Thursday, October 10, 2013

Ah, the Sweet Relief!

My first novel is complete.

It's very rough and in a definite first draft form. Still, the moment I pecked out that last word I breathed in a deep sigh of relief. Don't get me wrong, I had a blast writing the book! Writing 52,332 words in ten days (most of that total in the last four days) can really take it out of you though! I'm glad it's all on (digital) paper now. I can relax now and just wait.

I'm still planning on doing the official NaNoWriMo in November. Next time, though, I think I'll pace myself a little better. I am proud of myself for cranking out those 119 pages in less than two weeks, but geez is it tiring. A more sane pacing, I think, is necessary for the next novel.

The next agonizing part about my first novel, though, is waiting for the rewrite. I want to set it aside for a good solid month or so before I touch it again. Stephen King recommends putting one's work in a drawer and forgetting about it for a while to move onto new things in his book On Writing and I find this to be sound advice. It allows one to get fresh eyes on it and be brutally merciless in the rewrite. When the book/story is so fresh out of one's mind it still feels like one's child. If you abandon it to the dust bunnies in your bottom drawer then come back to it weeks or months later there is less of an affectionate feeling there. I can see that.

Still, I'm a very impatient person, so if I'm back in a few days talking about rewriting don't be shocked. It's a character defect, I know, I'm working on it among others! At least I didn't procrastinate with the novel. It felt good to pound it out so furiously. It was almost like that feeling you get after vomiting profusely where everything feels so much better and there's that relief. Or when you poke yourself repeatedly with a thumbtack because it feels so good when you stop. It's cathartic.

One thing that really started to spook me as I got further in the book was this:
I didn't feel like I was writing it. It felt as though the characters had actually come to life and begun to tell their story their way. When I wrote the novel I was barely present. I was just moving my fingers and the words came from someone else reading it to me straight from their own fictional memories. That blew me away. I'd never had that feeling before. It felt simultaneously very cool and very frightening! It's one of those out-of-control feelings where you don't feel like you have any say in what happens. Disconcerting to say the least.

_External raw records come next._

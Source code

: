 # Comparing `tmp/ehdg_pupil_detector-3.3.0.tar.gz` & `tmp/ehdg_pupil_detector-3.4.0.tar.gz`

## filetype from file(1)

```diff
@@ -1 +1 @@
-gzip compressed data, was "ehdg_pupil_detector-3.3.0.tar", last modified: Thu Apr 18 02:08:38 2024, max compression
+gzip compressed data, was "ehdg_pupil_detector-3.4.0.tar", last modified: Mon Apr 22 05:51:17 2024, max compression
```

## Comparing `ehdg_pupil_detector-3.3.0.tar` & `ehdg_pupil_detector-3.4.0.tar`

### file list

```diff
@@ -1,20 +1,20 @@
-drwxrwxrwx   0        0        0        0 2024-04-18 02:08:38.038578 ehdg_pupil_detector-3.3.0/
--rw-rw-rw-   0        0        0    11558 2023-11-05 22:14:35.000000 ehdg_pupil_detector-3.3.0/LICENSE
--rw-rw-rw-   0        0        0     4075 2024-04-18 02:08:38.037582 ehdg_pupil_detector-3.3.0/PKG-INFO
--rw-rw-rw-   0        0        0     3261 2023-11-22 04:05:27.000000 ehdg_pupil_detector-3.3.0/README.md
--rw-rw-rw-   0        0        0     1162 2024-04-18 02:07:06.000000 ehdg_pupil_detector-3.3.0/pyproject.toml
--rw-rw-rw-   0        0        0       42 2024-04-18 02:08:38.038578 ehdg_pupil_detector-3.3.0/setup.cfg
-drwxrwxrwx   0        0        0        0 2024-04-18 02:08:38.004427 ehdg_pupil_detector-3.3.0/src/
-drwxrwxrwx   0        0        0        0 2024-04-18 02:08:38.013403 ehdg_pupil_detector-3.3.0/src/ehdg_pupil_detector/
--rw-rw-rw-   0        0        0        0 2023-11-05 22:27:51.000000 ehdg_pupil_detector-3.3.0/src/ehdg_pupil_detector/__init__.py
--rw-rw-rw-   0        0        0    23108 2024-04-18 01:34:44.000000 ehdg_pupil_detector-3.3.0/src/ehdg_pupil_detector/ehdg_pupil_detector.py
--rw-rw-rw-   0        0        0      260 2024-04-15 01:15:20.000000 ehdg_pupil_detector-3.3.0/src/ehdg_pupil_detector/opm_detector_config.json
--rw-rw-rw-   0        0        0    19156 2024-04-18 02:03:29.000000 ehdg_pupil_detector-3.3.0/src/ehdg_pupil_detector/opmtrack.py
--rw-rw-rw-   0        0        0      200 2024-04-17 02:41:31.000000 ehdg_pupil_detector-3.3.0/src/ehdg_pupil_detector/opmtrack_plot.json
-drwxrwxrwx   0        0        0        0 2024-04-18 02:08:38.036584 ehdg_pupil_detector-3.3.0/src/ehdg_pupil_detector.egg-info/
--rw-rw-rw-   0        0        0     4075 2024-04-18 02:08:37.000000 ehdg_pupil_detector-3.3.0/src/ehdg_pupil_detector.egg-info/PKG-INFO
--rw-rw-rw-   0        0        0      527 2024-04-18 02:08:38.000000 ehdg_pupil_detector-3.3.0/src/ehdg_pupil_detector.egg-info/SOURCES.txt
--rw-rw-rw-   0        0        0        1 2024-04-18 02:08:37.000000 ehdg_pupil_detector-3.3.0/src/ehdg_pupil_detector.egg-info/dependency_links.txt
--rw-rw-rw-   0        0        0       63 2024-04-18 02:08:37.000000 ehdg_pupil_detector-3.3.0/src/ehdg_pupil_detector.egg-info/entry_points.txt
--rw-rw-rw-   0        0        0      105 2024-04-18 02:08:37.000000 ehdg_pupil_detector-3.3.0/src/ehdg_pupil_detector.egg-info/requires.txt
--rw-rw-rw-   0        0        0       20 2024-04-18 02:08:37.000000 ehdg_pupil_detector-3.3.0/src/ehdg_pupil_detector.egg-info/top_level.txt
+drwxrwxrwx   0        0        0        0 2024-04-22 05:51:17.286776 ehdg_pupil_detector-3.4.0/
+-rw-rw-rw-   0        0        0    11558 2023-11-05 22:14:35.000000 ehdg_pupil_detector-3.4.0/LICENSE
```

Still, I think it makes the world all that much more real. Someone told me when I explained this sensation "It's your book, but it's their world." That about summed it up for me. It's exactly like that. The characters demanded that the story be told the way it was told. My fingers on the keys just followed their instructions. The weirdest thing was how quickly I could phase in and out of that mindset. I'd be completely immersed in my own novel for an hour then in a flash be texting my fiancee and have no trouble going right back to the novel a moment later. Like I said, really cool and really spooky.

Anyway, I'll be back to post an excerpt soon! Keep your eyeballs peeled! (This assumes people are actually reading this bullshit, lol.)